Competition. Why does Coca-Cola spend money on advertising, driving up their
costs and (seemingly) ensuring they make less money? Retail order flow is
essentially free money for the market maker who gets it, and they compete with
each other to obtain it. That competition shows up in a mixture of tighter
spreads (ie, better than the "best price" for the customer), and payment for
order flow.
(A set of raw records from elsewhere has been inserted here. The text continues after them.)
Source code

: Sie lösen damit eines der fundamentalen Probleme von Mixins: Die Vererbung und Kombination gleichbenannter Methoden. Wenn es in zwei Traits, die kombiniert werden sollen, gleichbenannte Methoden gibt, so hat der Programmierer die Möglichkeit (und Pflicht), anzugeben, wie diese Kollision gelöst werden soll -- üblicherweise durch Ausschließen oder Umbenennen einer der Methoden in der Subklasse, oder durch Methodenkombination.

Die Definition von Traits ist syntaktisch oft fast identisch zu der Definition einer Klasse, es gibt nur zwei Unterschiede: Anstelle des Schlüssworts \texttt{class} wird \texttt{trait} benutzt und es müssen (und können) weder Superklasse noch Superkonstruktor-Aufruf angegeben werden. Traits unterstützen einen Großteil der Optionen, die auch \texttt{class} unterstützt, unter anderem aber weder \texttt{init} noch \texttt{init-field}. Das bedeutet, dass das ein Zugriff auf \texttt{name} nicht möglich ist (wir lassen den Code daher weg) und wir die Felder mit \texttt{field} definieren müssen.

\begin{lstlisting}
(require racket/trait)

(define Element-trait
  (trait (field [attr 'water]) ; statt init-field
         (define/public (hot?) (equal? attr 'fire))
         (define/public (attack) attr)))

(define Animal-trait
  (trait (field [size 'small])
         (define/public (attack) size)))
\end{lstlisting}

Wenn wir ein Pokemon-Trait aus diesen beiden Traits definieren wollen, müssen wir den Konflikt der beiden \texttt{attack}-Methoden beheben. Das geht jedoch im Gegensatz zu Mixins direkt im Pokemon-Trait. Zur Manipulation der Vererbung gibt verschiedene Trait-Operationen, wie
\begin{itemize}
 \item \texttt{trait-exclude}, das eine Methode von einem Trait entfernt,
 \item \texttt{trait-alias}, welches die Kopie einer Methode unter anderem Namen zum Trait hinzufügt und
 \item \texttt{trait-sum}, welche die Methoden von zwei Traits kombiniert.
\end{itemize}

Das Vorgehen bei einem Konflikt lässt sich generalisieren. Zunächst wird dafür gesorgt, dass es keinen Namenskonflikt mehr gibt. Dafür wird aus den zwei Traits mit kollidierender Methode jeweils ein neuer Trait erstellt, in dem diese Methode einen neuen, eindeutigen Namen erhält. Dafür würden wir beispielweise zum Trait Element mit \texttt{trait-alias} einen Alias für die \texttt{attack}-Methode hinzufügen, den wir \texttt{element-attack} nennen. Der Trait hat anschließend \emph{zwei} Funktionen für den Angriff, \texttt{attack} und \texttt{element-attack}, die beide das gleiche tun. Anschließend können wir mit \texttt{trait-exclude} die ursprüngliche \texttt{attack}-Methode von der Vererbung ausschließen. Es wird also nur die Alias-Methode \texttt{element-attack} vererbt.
And payment for order flow, in turn, shows up as some mixture of
lower fees or higher margins for the broker.

At a big picture level, retail orders are valuable, and that value will be
split between the market maker, the broker, and the customer, with the exact
split depending on a number of factors.

> I don't see what you mean by savings - if they're making less money, how
> does that translate into savings for anyone?
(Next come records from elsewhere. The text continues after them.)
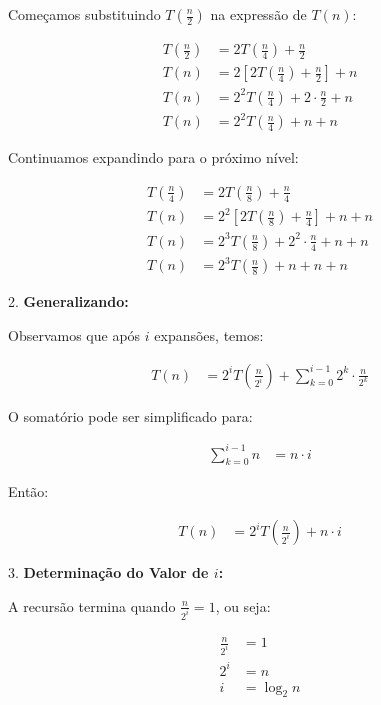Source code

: \documentclass{article}
\begin{document}
   Começamos substituindo \(T\left(\frac{n}{2}\right)\) na expressão de \(T(n)\):

   \begin{align*}
       T\left(\frac{n}{2}\right) &= 2T\left(\frac{n}{4}\right) + \frac{n}{2} \\
       T(n) &= 2 \left[2T\left(\frac{n}{4}\right) + \frac{n}{2}\right] + n \\
       T(n) &= 2^2T\left(\frac{n}{4}\right) + 2 \cdot \frac{n}{2} + n \\
       T(n) &= 2^2T\left(\frac{n}{4}\right) + n + n
   \end{align*}

   Continuamos expandindo para o próximo nível:

   \begin{align*}
       T\left(\frac{n}{4}\right) &= 2T\left(\frac{n}{8}\right) + \frac{n}{4} \\
       T(n) &= 2^2 \left[2T\left(\frac{n}{8}\right) + \frac{n}{4}\right] + n + n \\
       T(n) &= 2^3T\left(\frac{n}{8}\right) + 2^2 \cdot \frac{n}{4} + n + n \\
       T(n) &= 2^3T\left(\frac{n}{8}\right) + n + n + n
   \end{align*}

2. \textbf{Generalizando:}

   Observamos que após \(i\) expansões, temos:

   \begin{align*}
       T(n) &= 2^i T\left(\frac{n}{2^i}\right) + \sum_{k=0}^{i-1} 2^k \cdot \frac{n}{2^k}
   \end{align*}

   O somatório pode ser simplificado para:

   \begin{align*}
       \sum_{k=0}^{i-1} n &= n \cdot i
   \end{align*}

   Então:

   \begin{align*}
       T(n) &= 2^i T\left(\frac{n}{2^i}\right) + n \cdot i
   \end{align*}

3. \textbf{Determinação do Valor de \(i\):}

   A recursão termina quando \( \frac{n}{2^i} = 1 \), ou seja:

   \begin{align*}
       \frac{n}{2^i} &= 1 \\
       2^i &= n \\
       i &= \log_2 n
   \end{align*}
\end{document}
Keep in mind, market makers make money by being _extremely_ efficient at
buying stocks when people want to sell, and selling them when people want to
buy, minimising the stocks they hold at any given moment, making a tiny amount
on every transaction, and making it up on volume. If the incoming orders are
"uninformed", ie, it's just a dentist in Milwaukee daytrading his retirement
account, then this is very safe. If the incoming orders might be "informed",
ie, it might be the first indication of a fundamental shift in the value of
the stock, then this is _not_ safe, because every trade _could_ just be noise,
or it _could_ be the start of some hedge fund shifting a billion dollars into
or out of the stock.

The NBBO (National Best Bid and Offer) is the best available price for "mixed"
order flow, that captures the risk to the market maker that, if they fill the
order, they might be about to get run over by a bus. The more they can get
order flow which is safer than that, the more they can afford to beat that
"best price". They do this because they believe that, on average (and after
adjusting for risk), they will be making _more_ money, not less.

This is all pretty concrete, nothing here is new, every broker does this, and
it's all very well understood. If the current best ask is $X, and you can
promise that you're an uninformed idiot who has no clue what's going on and
just wants to buy 50 shares, then you can find someone who'll give you a
better rate than $X. If you're Bridgewater and you want to buy 50 million
shares, you won't.

------
docker_up
There is no way that Robinhood is worth this much money. I admire them, but $7
billion for 2 million customers is insane. I'm assuming they are targeting
being the "Financial Amazon" for millenials, I'm just not convinced even if
they achieved it it's worth this much. Stock trading is a dying business, and
after the next stock market crash or recession, they will lose the majority of
their customers. Moving into financial services might make sense, but I don't
think these founders have the acumen to do this, as exhibited by their
embarrassing attempt recently with their "checking and savings" account.

What Uber's IPO has shown is that VC funding is far too overly delusional.
They buy their own bullshit about how growth trumps all but investors want
profits and you won't see the real reaction until it starts trading for real,
like Uber and Lyft. Until then, all you see is VCs talking their book and lazy
tech writers repeating everything they say without actually thinking about it.
So, sure some investors were stupid enough to invest $200M at $7B valuation,
but I doubt Robinhood will grow into such lofty valuations that are reflected
by the markets unless something drastically changes. 2M customers simply isn't
enough.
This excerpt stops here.